(DATA TO EXAMINE)
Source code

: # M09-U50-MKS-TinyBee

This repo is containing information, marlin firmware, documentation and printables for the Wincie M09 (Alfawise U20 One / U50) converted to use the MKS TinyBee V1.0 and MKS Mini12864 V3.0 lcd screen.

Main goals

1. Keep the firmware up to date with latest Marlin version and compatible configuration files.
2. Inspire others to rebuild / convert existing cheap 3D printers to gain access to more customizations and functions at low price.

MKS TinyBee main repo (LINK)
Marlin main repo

(TASK STATEMENT) Extract the data exactly as given.

(OUTPUT OF THE EXERCISE)
Source code

: # M09-U50-MKS-TinyBee

This repo is containing information, marlin firmware, documentation and printables for the Wincie M09 (Alfawise U20 One / U50) converted to use the MKS TinyBee V1.0 and MKS Mini12864 V3.0 lcd screen.

Main goals

1. Keep the firmware up to date with latest Marlin version and compatible configuration files.
2. Inspire others to rebuild / convert existing cheap 3D printers to gain access to more customizations and functions at low price.

MKS TinyBee main repo (LINK)
Marlin main repo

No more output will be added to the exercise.